Davalılar, usulüne uyun tebligata rağmen davaya cevap vermemiştir.
Mahkemece, iddia, savunma, yapılan yargılama ve toplanan delillere göre; tasarruf konusu taşınmazın dava açılmadan önce dava dışı 3. kişiye satıldığı, bu kişiye davalı olarak husumet yöneltilmesi gerektiği halde yöneltilmediği ve eksik husumet yöneltildiği gerekçesiyle davanın husumet yönünden reddine karar verilmiş; hüküm, davacı vekili tarafından temyiz edilmiştir.
Dava, 6183 sayılı Amme Alacaklarının Tahsili Usulü Hakkında Kanun"un 30. maddesinde düzenlenen dava konusu işlemin danışıklı (muvazaalı) yapıldığı iddiasına dayalı tasarrufun iptali istemine ilişkindir.
1-Davacı vekili, dava dilekçesinde davalılar arasında yapılan danışıklı satış işleminin iptalini istemiştir.
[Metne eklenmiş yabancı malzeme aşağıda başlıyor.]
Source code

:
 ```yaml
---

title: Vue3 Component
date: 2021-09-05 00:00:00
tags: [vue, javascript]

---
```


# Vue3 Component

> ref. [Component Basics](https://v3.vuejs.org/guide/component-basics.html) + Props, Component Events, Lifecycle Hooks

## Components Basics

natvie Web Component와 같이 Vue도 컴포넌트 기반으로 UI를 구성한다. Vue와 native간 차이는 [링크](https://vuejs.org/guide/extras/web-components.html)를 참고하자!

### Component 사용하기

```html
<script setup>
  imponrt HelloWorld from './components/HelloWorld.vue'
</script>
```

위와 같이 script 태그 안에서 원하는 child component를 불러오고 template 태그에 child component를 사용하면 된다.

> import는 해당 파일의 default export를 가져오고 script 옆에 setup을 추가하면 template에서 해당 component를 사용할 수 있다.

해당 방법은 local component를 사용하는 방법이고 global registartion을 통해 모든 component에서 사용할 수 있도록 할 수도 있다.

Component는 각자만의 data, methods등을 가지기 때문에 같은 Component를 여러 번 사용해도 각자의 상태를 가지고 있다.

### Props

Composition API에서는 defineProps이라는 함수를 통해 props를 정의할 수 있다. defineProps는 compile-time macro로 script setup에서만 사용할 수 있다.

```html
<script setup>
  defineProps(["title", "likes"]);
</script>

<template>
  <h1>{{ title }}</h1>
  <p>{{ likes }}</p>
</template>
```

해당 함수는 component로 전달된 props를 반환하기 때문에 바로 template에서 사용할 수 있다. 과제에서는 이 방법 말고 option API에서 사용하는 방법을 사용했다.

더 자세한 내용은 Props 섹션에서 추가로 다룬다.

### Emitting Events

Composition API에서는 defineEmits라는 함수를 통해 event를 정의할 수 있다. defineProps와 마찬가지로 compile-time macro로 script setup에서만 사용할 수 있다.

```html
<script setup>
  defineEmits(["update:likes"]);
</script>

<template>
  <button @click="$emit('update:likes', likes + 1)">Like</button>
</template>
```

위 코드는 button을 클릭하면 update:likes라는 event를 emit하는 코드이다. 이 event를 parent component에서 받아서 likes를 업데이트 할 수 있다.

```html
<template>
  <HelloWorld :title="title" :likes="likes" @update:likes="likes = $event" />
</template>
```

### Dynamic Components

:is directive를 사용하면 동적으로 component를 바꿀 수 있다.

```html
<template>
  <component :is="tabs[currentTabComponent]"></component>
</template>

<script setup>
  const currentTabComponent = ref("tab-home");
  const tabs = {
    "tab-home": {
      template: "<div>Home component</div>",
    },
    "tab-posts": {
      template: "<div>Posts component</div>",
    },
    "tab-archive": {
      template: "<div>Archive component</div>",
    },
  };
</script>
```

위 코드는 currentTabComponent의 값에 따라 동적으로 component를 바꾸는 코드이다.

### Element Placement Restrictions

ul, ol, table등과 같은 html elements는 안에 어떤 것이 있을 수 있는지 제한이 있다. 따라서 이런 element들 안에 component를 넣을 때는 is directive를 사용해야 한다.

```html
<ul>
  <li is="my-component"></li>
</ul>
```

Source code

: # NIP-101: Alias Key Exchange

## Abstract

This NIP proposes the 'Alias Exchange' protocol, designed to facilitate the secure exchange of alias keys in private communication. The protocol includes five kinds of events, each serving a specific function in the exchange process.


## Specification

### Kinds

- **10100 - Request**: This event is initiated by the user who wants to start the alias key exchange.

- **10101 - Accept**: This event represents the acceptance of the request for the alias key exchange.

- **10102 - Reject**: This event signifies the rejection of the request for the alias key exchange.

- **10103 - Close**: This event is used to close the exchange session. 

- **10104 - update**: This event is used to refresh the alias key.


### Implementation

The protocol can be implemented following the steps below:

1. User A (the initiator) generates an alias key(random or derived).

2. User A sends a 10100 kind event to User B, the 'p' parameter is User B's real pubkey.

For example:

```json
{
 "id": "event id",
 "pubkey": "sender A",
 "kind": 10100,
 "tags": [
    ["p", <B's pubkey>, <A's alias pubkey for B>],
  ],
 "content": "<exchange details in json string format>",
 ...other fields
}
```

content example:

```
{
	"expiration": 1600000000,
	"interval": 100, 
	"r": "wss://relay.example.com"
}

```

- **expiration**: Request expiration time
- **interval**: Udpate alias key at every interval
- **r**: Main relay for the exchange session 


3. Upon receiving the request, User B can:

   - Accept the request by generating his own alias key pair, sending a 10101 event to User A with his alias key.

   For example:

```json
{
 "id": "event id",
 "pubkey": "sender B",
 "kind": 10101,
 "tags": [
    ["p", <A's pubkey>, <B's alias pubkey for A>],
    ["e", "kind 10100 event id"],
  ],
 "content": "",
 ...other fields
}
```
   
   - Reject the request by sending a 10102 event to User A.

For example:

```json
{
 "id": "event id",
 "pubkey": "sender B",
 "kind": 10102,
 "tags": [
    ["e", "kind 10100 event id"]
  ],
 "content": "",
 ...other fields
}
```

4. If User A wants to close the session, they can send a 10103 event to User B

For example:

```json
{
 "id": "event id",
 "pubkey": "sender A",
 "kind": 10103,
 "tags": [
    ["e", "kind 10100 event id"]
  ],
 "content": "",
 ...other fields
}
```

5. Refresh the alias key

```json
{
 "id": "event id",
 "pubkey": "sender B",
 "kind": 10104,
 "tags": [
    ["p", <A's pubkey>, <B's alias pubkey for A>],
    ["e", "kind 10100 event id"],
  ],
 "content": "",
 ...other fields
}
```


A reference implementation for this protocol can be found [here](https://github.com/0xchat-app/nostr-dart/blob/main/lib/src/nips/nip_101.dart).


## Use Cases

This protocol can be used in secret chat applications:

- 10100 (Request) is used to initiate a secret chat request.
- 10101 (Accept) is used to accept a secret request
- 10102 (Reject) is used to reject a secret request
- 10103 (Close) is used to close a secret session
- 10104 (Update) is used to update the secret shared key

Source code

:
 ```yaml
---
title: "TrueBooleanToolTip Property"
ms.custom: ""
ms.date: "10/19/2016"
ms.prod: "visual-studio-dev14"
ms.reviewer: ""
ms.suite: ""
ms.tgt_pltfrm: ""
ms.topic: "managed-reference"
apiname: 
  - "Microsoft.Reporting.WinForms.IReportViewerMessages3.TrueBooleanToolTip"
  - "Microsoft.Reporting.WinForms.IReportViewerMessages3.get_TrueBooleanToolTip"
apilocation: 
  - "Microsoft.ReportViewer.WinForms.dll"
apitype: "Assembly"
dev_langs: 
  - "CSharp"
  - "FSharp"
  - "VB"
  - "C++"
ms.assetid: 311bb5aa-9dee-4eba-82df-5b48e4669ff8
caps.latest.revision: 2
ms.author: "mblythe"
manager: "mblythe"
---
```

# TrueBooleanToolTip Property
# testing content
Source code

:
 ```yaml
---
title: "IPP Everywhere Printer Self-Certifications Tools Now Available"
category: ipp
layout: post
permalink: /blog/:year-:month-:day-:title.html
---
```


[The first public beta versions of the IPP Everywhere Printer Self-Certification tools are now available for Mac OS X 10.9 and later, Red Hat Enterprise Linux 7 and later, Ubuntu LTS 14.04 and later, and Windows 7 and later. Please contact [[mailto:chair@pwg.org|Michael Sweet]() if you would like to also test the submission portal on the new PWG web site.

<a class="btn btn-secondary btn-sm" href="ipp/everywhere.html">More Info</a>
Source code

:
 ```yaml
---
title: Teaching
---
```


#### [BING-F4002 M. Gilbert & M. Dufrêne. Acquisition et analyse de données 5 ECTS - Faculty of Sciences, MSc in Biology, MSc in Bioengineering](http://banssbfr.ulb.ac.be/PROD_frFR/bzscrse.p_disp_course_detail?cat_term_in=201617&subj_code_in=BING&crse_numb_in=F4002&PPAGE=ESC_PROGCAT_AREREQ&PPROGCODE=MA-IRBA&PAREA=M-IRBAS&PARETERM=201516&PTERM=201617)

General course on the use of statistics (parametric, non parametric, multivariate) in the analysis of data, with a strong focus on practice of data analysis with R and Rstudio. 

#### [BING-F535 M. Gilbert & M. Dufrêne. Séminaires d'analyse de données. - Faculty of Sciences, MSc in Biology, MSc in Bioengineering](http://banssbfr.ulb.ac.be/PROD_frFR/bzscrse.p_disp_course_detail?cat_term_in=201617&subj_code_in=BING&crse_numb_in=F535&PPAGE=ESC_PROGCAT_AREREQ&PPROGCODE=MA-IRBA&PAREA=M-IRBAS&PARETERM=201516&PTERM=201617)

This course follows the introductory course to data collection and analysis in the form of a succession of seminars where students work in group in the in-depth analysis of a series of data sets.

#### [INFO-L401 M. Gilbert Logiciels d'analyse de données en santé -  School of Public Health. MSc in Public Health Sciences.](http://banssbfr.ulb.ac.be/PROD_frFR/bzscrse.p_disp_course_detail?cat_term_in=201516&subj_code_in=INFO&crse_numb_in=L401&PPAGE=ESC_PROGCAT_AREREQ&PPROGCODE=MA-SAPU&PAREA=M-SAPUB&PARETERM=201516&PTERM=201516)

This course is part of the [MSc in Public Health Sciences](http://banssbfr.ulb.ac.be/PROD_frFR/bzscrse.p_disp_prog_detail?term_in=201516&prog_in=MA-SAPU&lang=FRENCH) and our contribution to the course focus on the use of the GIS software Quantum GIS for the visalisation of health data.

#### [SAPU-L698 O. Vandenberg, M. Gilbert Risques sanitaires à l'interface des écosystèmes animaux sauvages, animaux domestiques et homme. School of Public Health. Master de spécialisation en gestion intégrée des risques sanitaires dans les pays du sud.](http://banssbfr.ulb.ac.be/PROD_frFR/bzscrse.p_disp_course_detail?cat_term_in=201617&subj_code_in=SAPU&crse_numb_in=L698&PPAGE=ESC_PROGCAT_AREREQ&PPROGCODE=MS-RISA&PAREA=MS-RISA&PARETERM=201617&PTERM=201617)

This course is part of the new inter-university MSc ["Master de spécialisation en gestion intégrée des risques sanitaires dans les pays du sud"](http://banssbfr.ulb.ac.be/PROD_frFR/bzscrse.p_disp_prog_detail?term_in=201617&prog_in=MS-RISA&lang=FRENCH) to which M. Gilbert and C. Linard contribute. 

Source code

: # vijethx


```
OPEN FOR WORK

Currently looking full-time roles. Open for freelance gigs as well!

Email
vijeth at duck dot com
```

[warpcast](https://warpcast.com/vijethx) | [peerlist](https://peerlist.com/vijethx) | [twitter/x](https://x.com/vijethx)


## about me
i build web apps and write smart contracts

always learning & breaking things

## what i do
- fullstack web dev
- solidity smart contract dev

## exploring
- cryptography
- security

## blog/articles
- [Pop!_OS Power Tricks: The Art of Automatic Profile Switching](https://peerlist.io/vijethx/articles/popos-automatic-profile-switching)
Mahkemece, iptali talep olunan tasarruf konusu taşınmazın dava açılmadan önce dava dışı 4. kişiye satılmış olması ve bu kişiye davada husumet yöneltilmemiş olması nedeniyle eksik husumet yöneltildiği gerekçesine dayalı olarak davanın husumetten reddine karar verilmiş ise de, verilen karar dosya içeriğine ve toplanan delillere uygun düşmemektedir.
İptal davasının konusu, iptale tabi bir tasarruf ile borçlunun 3. kişiye devretmiş olduğu mal ve hak üzerinde davacı alacaklının cebri icra yolu ile hakkını alma yetkisini elde etmesidir. İptal davası, aynî bir dava olmayıp şahsi bir davadır.Dava konusu mal ve hak, lehine tasarruf yapılmış olan 3. kişinin elinde ise iptal davasının konusunu o mal veya hak üzerinde cebri icraya devam edilmesi; lehine tasarruf yapılan kişi o mal veya hakkı elinden çıkarmış ise, o zaman davanın konusunu 3. kişinin o mal veya hakkın değeri oranında tazminata mahkum edilmesi oluşturmaktadır.
Üçüncü kişinin mal veya hakkı dava sırasında elinden çıkarması veya elinden çıkardığının dava sırasında öğrenilmesi halinde, davanın ıslahına gerek olmadan davacı alacaklı davaya bedel davası olarak devam edilmesini isteyebilir veya devralan 4. Kişiyi davaya dahil ederek davaya devam edebilir.
Somut olayda; davalı borçlu taşınmazını 13.11.2007 tarihinde davalı 3. kişi ..."e satarak devir etmiş, Selahattin ise aynı taşınmazı 06.03.2009 tarihinde dava dışı Hakan Arıkan"a satmıştır. Bu durumda davacı alacaklı tarafından 4. kişi konumundaki Hakan Arıkan"ın kötü niyetli olduğunun ileri sürülmesi halinde adı geçenin davaya dahil edilip edilmeyeceği hususunda seçimlik hakkının hatırlatılması, davaya dahil ettiği takdirde 4. Kişiye
tebligat yapılarak taraf teşkilinin sağlanması; aksi halde davalı üçüncü kişi ... yönünden davanın tazminata dönüştüğü kabul edilerek tarafların iddia ve savunmaları dinlenip, delilleri toplandıktan sonra hasıl olacak sonuca göre bir karar verilmesi gerekirken, duruşma açılıp davacıya seçimlik hakları kullandırılmadan, dosya üzerinden yapılan eksik inceleme ile davanın husumetten reddine karar verilmesi doğru görülmemiştir.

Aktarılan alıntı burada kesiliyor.